Title: Growing Concerns Over 'In The Air' Transmission Of Ebola
November 16, 2012

Canadian scientists have shown that the deadliest form of the ebola virus could be transmitted by air between species.

In experiments, they demonstrated that the virus was transmitted from pigs to monkeys without any direct contact between them.

The researchers say they believe that limited airborne transmission might be contributing to the spread of the disease in some parts of Africa.

They are concerned that pigs might be a natural host for the lethal infection.

What we suspect is happening is large droplets - they can stay in the air, but not long, they don't go far. But they can be absorbed in the airway” ~Dr Gary Kobinger Public Health Agency of Canada

Ebola viruses cause fatal haemorrhagic fevers in humans and many other species of non human primates.

Details of the research were published in the journal Scientific Reports.

According to the World Health Organization (WHO), the infection gets into humans through close contact with the blood, secretions, organs and other bodily fluids from a number of species including chimpanzees, gorillas and forest antelope.

The fruit bat has long been considered the natural reservoir of the infection. But a growing body of experimental evidence suggests that pigs, both wild and domestic, could be a hidden source of Ebola Zaire - the most deadly form of the virus.

Now, researchers from the Canadian Food Inspection Agency and the country's Public Health Agency have shown that pigs infected with this form of Ebola can pass the disease on to macaques without any direct contact between the species.

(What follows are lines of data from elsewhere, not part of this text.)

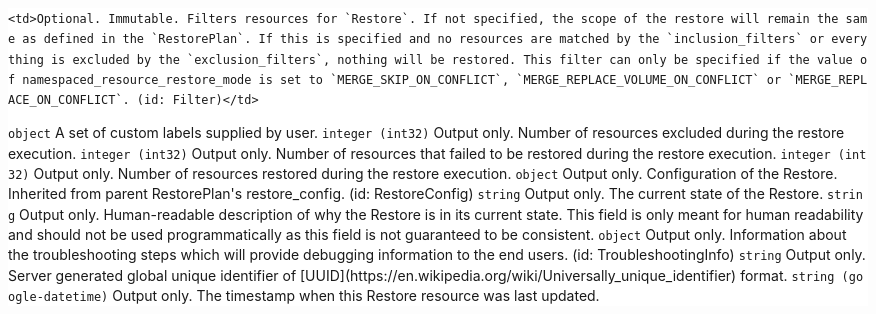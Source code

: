     <td>Optional. Immutable. Filters resources for `Restore`. If not specified, the scope of the restore will remain the same as defined in the `RestorePlan`. If this is specified and no resources are matched by the `inclusion_filters` or everything is excluded by the `exclusion_filters`, nothing will be restored. This filter can only be specified if the value of namespaced_resource_restore_mode is set to `MERGE_SKIP_ON_CONFLICT`, `MERGE_REPLACE_VOLUME_ON_CONFLICT` or `MERGE_REPLACE_ON_CONFLICT`. (id: Filter)</td>
</tr>
<tr>
    <td><CopyableCode code="labels" /></td>
    <td><code>object</code></td>
    <td>A set of custom labels supplied by user.</td>
</tr>
<tr>
    <td><CopyableCode code="resourcesExcludedCount" /></td>
    <td><code>integer (int32)</code></td>
    <td>Output only. Number of resources excluded during the restore execution.</td>
</tr>
<tr>
    <td><CopyableCode code="resourcesFailedCount" /></td>
    <td><code>integer (int32)</code></td>
    <td>Output only. Number of resources that failed to be restored during the restore execution.</td>
</tr>
<tr>
    <td><CopyableCode code="resourcesRestoredCount" /></td>
    <td><code>integer (int32)</code></td>
    <td>Output only. Number of resources restored during the restore execution.</td>
</tr>
<tr>
    <td><CopyableCode code="restoreConfig" /></td>
    <td><code>object</code></td>
    <td>Output only. Configuration of the Restore. Inherited from parent RestorePlan's restore_config. (id: RestoreConfig)</td>
</tr>
<tr>
    <td><CopyableCode code="state" /></td>
    <td><code>string</code></td>
    <td>Output only. The current state of the Restore.</td>
</tr>
<tr>
    <td><CopyableCode code="stateReason" /></td>
    <td><code>string</code></td>
    <td>Output only. Human-readable description of why the Restore is in its current state. This field is only meant for human readability and should not be used programmatically as this field is not guaranteed to be consistent.</td>
</tr>
<tr>
    <td><CopyableCode code="troubleshootingInfo" /></td>
    <td><code>object</code></td>
    <td>Output only. Information about the troubleshooting steps which will provide debugging information to the end users. (id: TroubleshootingInfo)</td>
</tr>
<tr>
    <td><CopyableCode code="uid" /></td>
    <td><code>string</code></td>
    <td>Output only. Server generated global unique identifier of [UUID](https://en.wikipedia.org/wiki/Universally_unique_identifier) format.</td>
</tr>
<tr>
    <td><CopyableCode code="updateTime" /></td>
    <td><code>string (google-datetime)</code></td>
    <td>Output only. The timestamp when this Restore resource was last updated.</td>
</tr>
<tr>
    <td><CopyableCode code="volumeDataRestorePolicyOverrides" /></td>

In their experiments, the pigs carrying the virus were housed in pens with the monkeys in close proximity but separated by a wire barrier. After eight days, some of the macaques were showing clinical signs typical of ebola and were euthanised.

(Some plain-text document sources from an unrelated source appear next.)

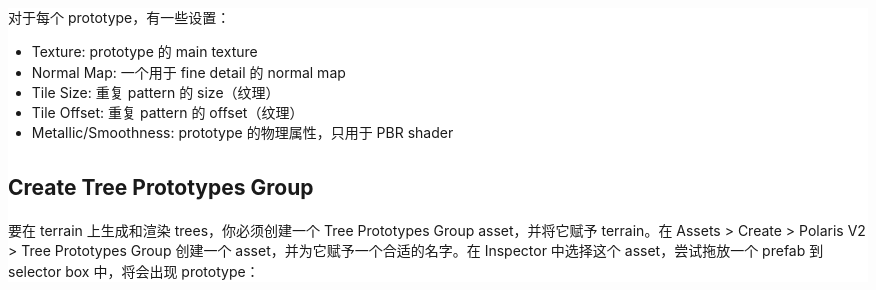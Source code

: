 对于每个 prototype，有一些设置：

- Texture: prototype 的 main texture
- Normal Map: 一个用于 fine detail 的 normal map
- Tile Size: 重复 pattern 的 size（纹理）
- Tile Offset: 重复 pattern 的 offset（纹理）
- Metallic/Smoothness: prototype 的物理属性，只用于 PBR shader

## Create Tree Prototypes Group

要在 terrain 上生成和渲染 trees，你必须创建一个 Tree Prototypes Group asset，并将它赋予 terrain。在 ​Assets > Create > Polaris V2 > Tree Prototypes ​Group 创建一个 asset，并为它赋予一个合适的名字。在 Inspector 中选择这个 asset，尝试拖放一个 prefab 到 selector box 中，将会出现 prototype：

One possibility is that the monkeys became infected by inhaling large aerosol droplets produced from the respiratory tracts of the pigs.

One of the scientists involved is Dr Gary Kobinger from the National Microbiology Laboratory at the Public Health Agency of Canada. He told BBC News this was the most likely route of the infection.

"What we suspect is happening is large droplets - they can stay in the air, but not long, they don't go far," he explained.

"But they can be absorbed in the airway and this is how the infection starts, and this is what we think, because we saw a lot of evidence in the lungs of the non-human primates that the virus got in that way."

The scientists say that their findings could explain why some pig farmers in the Philippines had antibodies in their system for the presence of a different version of the infection called Ebola Reston. The farmers had not been involved in slaughtering the pigs and had no known contact with contaminated tissues.

Dr Kobinger stresses that the transmission in the air is not similar to influenza or other infections. He points to the experience of most human outbreaks in Africa.

"The reality is that they are contained and they remain local, if it was really an airborne virus like influenza is it would spread all over the place, and that's not happening."

The authors believe that more work needs to be done to clarify the role of wild and domestic pigs in spreading the virus. There have been anecdotal accounts of pigs dying at the start of human outbreaks. Dr Kobinger believes that if pigs do play a part, it could help contain the virus.

"If they do play a role in human outbreaks it would be a very easy point to intervene" he said. "It would be easier to vaccinate pigs against Ebola than humans."

Other experts in the field were concerned about the idea that Ebola was susceptible to being transmitted by air even if the distance the virus could travel was limited. Dr Larry Zeitlin is the president of Mapp Biopharmaceuticals.

"It's an impressive study that not only raises questions about the reservoir of Ebola in the wild, but more importantly elevates concerns about ebola as a public health threat," he told BBC News. "The thought of airborne transmission is pretty frightening."

At present, an outbreak of ebola in Uganda has killed at least two people near the capital Kampala. Last month, Uganda declared itself Ebola-free after an earlier outbreak of the disease killed at least sixteen people in the west of the country (BBC, 2012).